● THE TASK
Every line in the data below from the one containing "The network is" down to the one containing "-Clone the repository.", both included, must be retyped exactly; no other line is to appear.

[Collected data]
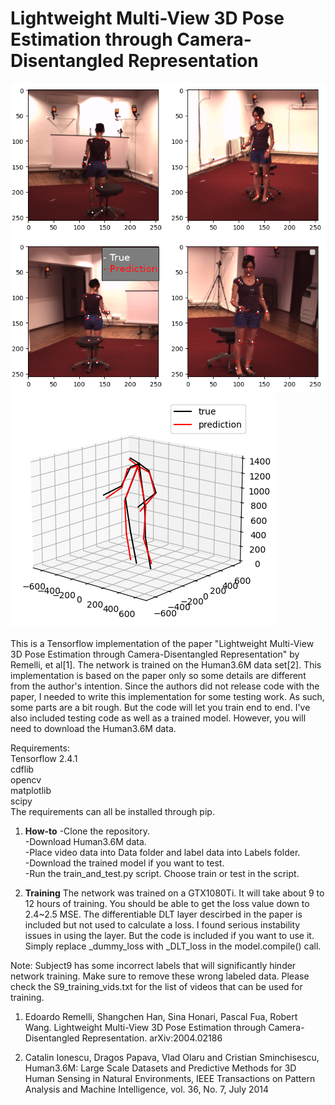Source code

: # Lightweight Multi-View 3D Pose Estimation through Camera-Disentangled Representation

![Alt text](imgs/kpts_preds.png?raw=true "keypoint_predictions")
![Alt text](imgs/3d_prediction.png?raw=true "3d_predictions")

This is a Tensorflow implementation of the paper "Lightweight Multi-View 3D Pose Estimation through Camera-Disentangled Representation" by Remelli, et al[1]. 
The network is trained on the Human3.6M data set[2].
This implementation is based on the paper only so some details are different from the author's intention. Since the authors did not release code with the paper, I needed to write this implementation for some testing work. As such, some parts are a bit rough. But the code will let you train end to end. I've also included testing code as well as a trained model. However, you will need to download the Human3.6M data. 

Requirements:  
Tensorflow 2.4.1  
cdflib  
opencv  
matplotlib  
scipy  
The requirements can all be installed through pip.

1. **How-to**
-Clone the repository.  
-Download Human3.6M data.  
-Place video data into Data folder and label data into Labels folder.  
-Download the trained model if you want to test.  
-Run the train_and_test.py script. Choose train or test in the script.  

2. **Training**
The network was trained on a GTX1080Ti. It will take about 9 to 12 hours of training. You should be able to get the loss value down to 2.4~2.5 MSE. The differentiable DLT layer descirbed in the paper is included but not used to calculate a loss. I found serious instability issues in using the layer. But the code is included if you want to use it. Simply replace _dummy_loss with _DLT_loss in the model.compile() call. 

Note:
Subject9 has some incorrect labels that will significantly hinder network training. Make sure to remove these wrong labeled data. Please check the S9_training_vids.txt for the list of videos that can be used for training.

1. Edoardo Remelli, Shangchen Han, Sina Honari, Pascal Fua, Robert Wang. Lightweight Multi-View 3D Pose Estimation through Camera-Disentangled Representation. 	arXiv:2004.02186

2. Catalin Ionescu, Dragos Papava, Vlad Olaru and Cristian Sminchisescu, Human3.6M: Large Scale Datasets and Predictive Methods for 3D Human Sensing in Natural Environments, IEEE Transactions on Pattern Analysis and Machine Intelligence, vol. 36, No. 7, July 2014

● RESULT
The network is trained on the Human3.6M data set[2].
This implementation is based on the paper only so some details are different from the author's intention. Since the authors did not release code with the paper, I needed to write this implementation for some testing work. As such, some parts are a bit rough. But the code will let you train end to end. I've also included testing code as well as a trained model. However, you will need to download the Human3.6M data. 

Requirements:  
Tensorflow 2.4.1  
cdflib  
opencv  
matplotlib  
scipy  
The requirements can all be installed through pip.

1. **How-to**
-Clone the repository.  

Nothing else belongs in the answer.